Que sont exactement les fichiers hors ligne sous Windows ?
La fonctionnalité de fichiers hors ligne est une technologie client/serveur Windows qui permet de copier le contenu des partages SMB et de le stocker dans un cache local appelé CSC (Client-Side Caching) . Cela permet au système de simuler les chemins UNC même lorsque l'ordinateur est déconnecté du réseau d'entreprise.

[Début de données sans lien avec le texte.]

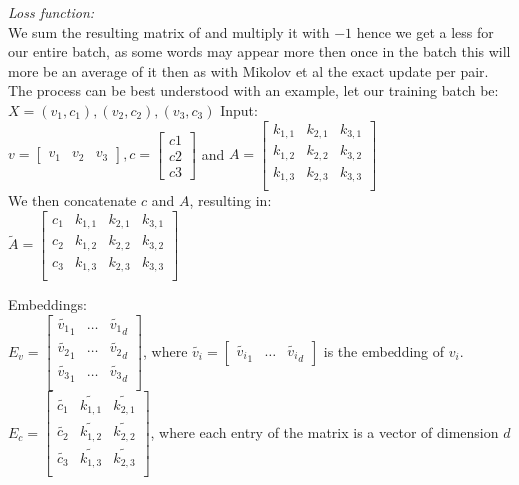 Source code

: \textit{Loss function:}\\
We sum the resulting matrix of and multiply it with $-1$  hence we get a less for our entire batch, as some words may appear more then once in the batch this will more be an average of it then as with Mikolov et al the exact update per pair. \\
The process can be best understood with an example, let our training batch be:\\ $X = {(v_1,c_1),(v_2,c_2),(v_3,c_3)}$
Input:\\
 $v = \begin{bmatrix}
v_1 & v_2 & v_3
\end{bmatrix}, c = \begin{bmatrix}
c1\\
c2\\
c3\end{bmatrix}$ and $A = 
\begin{bmatrix}
k_{1,1} & k_{2,1} & k_{3,1}\\
k_{1,2} & k_{2,2} & k_{3,2}\\
k_{1,3} & k_{2,3} & k_{3,3}\\
\end{bmatrix}$\\

 We then concatenate $c$ and $A$, 
resulting in: \\
$\tilde{A} = \begin{bmatrix}
c_1 & k_{1,1} & k_{2,1} & k_{3,1}\\
c_2 & k_{1,2} & k_{2,2} & k_{3,2}\\
c_3 & k_{1,3} & k_{2,3}& k_{3,3}\\
\end{bmatrix}$

Embeddings:\\
$E_v = \begin{bmatrix}
\tilde{v_1}_1 & \ldots & \tilde{v_1}_d\\
\tilde{v_2}_1 & \ldots & \tilde{v_2}_d\\
\tilde{v_3}_1 & \ldots & \tilde{v_3}_d\\
\end{bmatrix}
$, where $\tilde{v_i} = \begin{bmatrix}
\tilde{v_i}_1 & \ldots & \tilde{v_i}_d \end{bmatrix}$ is the embedding of $v_i$.  \\$E_c = \begin{bmatrix}
\tilde{c_1 }& \tilde{k_{1,1}} & \tilde{k_{2,1}} \\
\tilde{c_2 }& \tilde{k_{1,2}}& \tilde{k_{2,2}} \\
\tilde{c_3 }&\tilde{ k_{1,3} }& \tilde{k_{2,3}}\\
\end{bmatrix}$,
where each entry of the matrix is a vector of dimension $d$\\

En pratique, l'utilisateur accède à ses dossiers réseau (par exemple, \\Serveur\Utilisateurs\Nom ) comme d'habitude. En cas d'absence de connexion, Windows redirige silencieusement l'accès vers la copie stockée dans le cache local. Dès que la connexion réseau est rétablie, le Centre de synchronisation compare les modifications entre le serveur et le cache, puis les synchronise automatiquement.
Cette technologie est particulièrement utile pour les ordinateurs portables dotés de profils itinérants ou de dossiers redirigés (Bureau, Documents, Images, etc.). Cependant, son activation sur des dossiers partagés par de nombreux utilisateurs ou sur des données sensibles (bases de données, fichiers partagés de service) peut entraîner des conflits de données, une surcharge du réseau et la duplication des données au sein de l'organisation.
Pour que les fichiers hors connexion fonctionnent correctement, le serveur de fichiers, le dossier partagé et le client Windows doivent prendre en charge cette technologie et avoir le service de fichiers hors connexion activé . Si le service est désactivé sur le client ou si la ressource est incompatible, la fonctionnalité ne fonctionnera pas, même en forçant son activation.
Fonctionnement interne : redirections MUP, SMB et CSC
Sous Windows Vista, Windows 7 et versions ultérieures, toutes les requêtes d'accès aux systèmes de fichiers distants transitent par le fournisseur UNC multiple (MUP) . Le MUP reçoit un chemin UNC tel que \\Serveur\Ressource\Dossier et détermine quel redirecteur réseau (fournisseur UNC) doit le traiter : généralement le client SMB (LanmanWorkstation), mais il peut s'agir d'un autre.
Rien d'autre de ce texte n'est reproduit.